Exercise
Of all the lines below, output only those starting at the one with "1. **Health Check**" and ending at the one with "- ✅ Complete authentication", both ends included, exactly as written.

Records

■ ■ ■ ■

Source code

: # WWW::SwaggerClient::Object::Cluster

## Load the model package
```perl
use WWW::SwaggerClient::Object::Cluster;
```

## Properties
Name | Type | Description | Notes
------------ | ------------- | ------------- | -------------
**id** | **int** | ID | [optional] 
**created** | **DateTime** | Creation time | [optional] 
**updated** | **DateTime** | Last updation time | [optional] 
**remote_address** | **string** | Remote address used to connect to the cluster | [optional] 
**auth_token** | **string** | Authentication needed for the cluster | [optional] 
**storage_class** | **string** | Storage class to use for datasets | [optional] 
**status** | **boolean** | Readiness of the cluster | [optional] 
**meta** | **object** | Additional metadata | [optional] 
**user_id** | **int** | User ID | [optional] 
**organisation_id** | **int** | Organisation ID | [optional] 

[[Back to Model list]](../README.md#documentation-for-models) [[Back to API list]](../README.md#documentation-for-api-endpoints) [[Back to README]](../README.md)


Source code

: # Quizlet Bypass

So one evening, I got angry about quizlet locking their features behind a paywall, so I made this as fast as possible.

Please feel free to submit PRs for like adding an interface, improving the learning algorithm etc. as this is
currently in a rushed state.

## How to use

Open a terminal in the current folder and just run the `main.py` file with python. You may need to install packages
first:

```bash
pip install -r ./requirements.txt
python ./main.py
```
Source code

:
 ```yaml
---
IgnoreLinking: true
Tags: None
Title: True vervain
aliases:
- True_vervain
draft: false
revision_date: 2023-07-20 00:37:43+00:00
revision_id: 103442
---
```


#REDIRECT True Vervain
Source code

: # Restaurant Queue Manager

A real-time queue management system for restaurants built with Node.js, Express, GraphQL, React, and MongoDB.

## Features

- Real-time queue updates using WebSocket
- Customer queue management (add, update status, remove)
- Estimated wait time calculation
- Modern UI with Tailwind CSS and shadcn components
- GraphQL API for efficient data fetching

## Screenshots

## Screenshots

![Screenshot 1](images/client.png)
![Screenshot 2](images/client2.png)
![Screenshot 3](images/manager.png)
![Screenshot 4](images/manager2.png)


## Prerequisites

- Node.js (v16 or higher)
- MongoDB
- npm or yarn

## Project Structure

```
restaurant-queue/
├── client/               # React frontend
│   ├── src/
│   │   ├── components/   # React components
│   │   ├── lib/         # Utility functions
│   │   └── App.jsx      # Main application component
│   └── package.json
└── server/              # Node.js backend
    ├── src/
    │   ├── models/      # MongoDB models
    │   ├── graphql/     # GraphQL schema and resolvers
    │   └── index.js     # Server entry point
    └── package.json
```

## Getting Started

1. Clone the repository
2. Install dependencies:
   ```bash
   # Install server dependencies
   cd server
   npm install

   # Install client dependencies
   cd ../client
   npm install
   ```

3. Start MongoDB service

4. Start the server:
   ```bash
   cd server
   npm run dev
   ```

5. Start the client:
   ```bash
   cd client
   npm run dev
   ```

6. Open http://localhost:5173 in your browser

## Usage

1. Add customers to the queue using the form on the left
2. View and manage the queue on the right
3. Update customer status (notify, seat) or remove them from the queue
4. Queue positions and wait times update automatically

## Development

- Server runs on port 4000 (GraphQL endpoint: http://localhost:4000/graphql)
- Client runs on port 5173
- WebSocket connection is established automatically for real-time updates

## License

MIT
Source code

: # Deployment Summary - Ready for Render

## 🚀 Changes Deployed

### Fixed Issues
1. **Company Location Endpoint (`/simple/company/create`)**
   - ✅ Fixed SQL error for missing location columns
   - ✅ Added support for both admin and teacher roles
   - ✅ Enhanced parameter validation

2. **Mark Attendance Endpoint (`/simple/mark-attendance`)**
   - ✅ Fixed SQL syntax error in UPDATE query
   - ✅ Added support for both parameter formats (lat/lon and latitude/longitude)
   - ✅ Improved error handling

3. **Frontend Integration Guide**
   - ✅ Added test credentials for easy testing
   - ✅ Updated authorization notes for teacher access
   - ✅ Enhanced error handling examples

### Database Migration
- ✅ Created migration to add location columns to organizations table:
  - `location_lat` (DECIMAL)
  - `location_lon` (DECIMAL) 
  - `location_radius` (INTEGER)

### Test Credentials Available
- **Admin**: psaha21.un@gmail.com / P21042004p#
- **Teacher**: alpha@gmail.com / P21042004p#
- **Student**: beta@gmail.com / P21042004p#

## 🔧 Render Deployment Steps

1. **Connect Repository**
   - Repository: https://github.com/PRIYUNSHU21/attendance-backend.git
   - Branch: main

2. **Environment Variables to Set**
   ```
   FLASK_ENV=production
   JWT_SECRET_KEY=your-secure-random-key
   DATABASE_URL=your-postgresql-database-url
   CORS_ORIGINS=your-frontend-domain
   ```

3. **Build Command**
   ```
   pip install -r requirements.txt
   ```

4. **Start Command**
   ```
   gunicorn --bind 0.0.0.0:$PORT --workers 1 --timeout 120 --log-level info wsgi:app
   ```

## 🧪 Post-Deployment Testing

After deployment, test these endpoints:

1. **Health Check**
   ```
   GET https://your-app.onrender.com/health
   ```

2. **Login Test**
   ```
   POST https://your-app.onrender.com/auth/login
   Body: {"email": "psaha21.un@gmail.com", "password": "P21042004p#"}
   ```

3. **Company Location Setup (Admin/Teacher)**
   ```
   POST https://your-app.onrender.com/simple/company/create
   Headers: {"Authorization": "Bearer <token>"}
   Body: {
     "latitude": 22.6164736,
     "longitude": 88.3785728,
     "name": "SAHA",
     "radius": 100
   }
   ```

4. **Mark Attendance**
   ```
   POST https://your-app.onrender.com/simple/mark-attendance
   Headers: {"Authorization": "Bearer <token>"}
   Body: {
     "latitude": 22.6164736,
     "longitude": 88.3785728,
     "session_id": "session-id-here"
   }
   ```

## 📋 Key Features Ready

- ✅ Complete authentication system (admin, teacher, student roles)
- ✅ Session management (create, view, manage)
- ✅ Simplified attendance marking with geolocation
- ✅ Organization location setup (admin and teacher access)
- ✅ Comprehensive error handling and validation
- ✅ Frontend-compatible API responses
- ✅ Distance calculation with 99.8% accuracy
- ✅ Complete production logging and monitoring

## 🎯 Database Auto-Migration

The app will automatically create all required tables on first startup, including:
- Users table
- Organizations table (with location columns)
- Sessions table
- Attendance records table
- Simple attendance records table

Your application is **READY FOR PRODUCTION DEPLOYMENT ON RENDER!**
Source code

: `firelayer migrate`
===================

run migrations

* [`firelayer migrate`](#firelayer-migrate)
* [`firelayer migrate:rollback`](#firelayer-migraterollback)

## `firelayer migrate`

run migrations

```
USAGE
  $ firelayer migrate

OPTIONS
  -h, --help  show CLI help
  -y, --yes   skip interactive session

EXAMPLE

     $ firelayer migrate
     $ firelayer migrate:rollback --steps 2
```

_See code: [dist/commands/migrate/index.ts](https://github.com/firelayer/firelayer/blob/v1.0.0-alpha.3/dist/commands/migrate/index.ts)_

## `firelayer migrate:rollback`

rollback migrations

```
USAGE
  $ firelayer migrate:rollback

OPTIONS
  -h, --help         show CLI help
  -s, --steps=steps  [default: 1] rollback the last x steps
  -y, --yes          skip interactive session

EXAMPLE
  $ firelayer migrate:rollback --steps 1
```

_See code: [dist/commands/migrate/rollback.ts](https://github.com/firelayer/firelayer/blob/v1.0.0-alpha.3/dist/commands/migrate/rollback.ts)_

■ ■ ■ ■

Response to this exercise
1. **Health Check**
   ```
   GET https://your-app.onrender.com/health
   ```

2. **Login Test**
   ```
   POST https://your-app.onrender.com/auth/login
   Body: {"email": "psaha21.un@gmail.com", "password": "P21042004p#"}
   ```

3. **Company Location Setup (Admin/Teacher)**
   ```
   POST https://your-app.onrender.com/simple/company/create
   Headers: {"Authorization": "Bearer <token>"}
   Body: {
     "latitude": 22.6164736,
     "longitude": 88.3785728,
     "name": "SAHA",
     "radius": 100
   }
   ```

4. **Mark Attendance**
   ```
   POST https://your-app.onrender.com/simple/mark-attendance
   Headers: {"Authorization": "Bearer <token>"}
   Body: {
     "latitude": 22.6164736,
     "longitude": 88.3785728,
     "session_id": "session-id-here"
   }
   ```

## 📋 Key Features Ready

- ✅ Complete authentication system (admin, teacher, student roles)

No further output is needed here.